— Work request —
Each line holding the string "Tutorial" is to be copied from the data.

== Extracted information ==

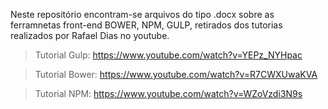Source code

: Neste repositório encontram-se arquivos do tipo .docx sobre as ferramnetas front-end BOWER, NPM, GULP, retirados dos tutorias realizados por Rafael Dias no youtube.

>Tutorial Gulp: https://www.youtube.com/watch?v=YEPz_NYHpac

>Tutorial Bower: https://www.youtube.com/watch?v=R7CWXUwaKVA

>Tutorial NPM: https://www.youtube.com/watch?v=WZoVzdi3N9s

===

— Worked solution —
>Tutorial Gulp: https://www.youtube.com/watch?v=YEPz_NYHpac
>Tutorial Bower: https://www.youtube.com/watch?v=R7CWXUwaKVA
>Tutorial NPM: https://www.youtube.com/watch?v=WZoVzdi3N9s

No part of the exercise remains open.